2015 correspondence quotes Israeli official saying PM thinks Democratic candidate ‘is more instinctively sympathetic to Israel than the White House’

Raoul Wootliff is the The Times of Israel's political correspondent.

Prime Minister Benjamin Netanyahu meets with Democratic president candidate Hillary Rodham Clinton in New York, September 25, 2016 (Kobi Gideon/GPO)
Prime Minister Benjamin Netanyahu meets with Democratic president candidate Hillary Rodham Clinton in New York, September 25, 2016 (Kobi Gideon/GPO)

Prime Minister Benjamin Netanyahu prefers the stance on Israel of Democratic presidential candidate Hillary Clinton to that of the current US administration, with one senior Israeli official saying Netanyahu feels Clinton is “more instinctively sympathetic to Israel than the White House,” according to a leaked email released by WikiLeaks.

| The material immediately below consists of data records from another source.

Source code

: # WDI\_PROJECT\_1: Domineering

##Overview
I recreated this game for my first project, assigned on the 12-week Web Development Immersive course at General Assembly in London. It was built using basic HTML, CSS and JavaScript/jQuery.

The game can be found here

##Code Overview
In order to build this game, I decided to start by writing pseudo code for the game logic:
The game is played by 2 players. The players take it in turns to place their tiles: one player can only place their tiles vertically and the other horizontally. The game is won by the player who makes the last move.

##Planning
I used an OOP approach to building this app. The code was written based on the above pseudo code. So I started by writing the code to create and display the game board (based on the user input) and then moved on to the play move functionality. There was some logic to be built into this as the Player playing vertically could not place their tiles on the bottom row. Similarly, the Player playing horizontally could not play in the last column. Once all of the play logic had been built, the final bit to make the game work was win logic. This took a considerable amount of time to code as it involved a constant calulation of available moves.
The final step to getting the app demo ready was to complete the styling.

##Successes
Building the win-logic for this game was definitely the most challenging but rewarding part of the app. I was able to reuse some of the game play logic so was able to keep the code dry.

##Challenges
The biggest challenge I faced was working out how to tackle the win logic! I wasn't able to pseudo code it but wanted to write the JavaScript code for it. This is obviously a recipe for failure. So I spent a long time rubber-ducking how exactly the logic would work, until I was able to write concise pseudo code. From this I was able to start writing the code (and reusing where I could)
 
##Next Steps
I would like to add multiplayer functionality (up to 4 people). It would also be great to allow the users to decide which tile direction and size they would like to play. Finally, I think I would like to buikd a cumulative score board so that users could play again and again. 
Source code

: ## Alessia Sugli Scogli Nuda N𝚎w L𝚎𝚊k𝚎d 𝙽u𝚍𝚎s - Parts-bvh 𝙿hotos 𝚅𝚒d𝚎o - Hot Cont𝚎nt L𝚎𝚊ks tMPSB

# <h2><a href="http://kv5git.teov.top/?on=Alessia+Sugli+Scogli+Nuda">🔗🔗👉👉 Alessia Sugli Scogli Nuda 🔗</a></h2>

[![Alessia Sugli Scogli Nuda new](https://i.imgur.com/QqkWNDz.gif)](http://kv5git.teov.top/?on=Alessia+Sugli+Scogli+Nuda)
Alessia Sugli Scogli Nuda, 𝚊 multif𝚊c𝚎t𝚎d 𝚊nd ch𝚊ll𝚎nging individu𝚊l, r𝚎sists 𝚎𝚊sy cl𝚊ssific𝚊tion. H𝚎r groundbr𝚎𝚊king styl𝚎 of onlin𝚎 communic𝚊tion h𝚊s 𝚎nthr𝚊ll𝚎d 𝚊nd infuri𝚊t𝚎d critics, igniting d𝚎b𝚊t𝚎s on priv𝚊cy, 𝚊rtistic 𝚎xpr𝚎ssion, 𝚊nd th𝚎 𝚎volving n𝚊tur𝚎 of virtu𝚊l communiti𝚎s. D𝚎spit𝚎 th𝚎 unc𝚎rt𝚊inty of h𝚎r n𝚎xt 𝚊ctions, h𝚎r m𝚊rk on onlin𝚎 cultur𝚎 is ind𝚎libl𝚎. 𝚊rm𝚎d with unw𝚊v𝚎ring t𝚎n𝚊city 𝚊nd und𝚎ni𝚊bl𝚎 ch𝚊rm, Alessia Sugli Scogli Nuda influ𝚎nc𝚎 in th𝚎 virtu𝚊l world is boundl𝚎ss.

In correspondence dated December 2015, Stuart Eizenstat, a former US diplomat and close associate of the Clintons, describes to Clinton’s campaign chief John Podesta and top aide Jake Sullivan a meeting he had with “a senior Israeli official who is very close to the Prime Minister, and knows his thinking,” detailing at length a number of key positions on the Israel-US relationship held by Netanyahu.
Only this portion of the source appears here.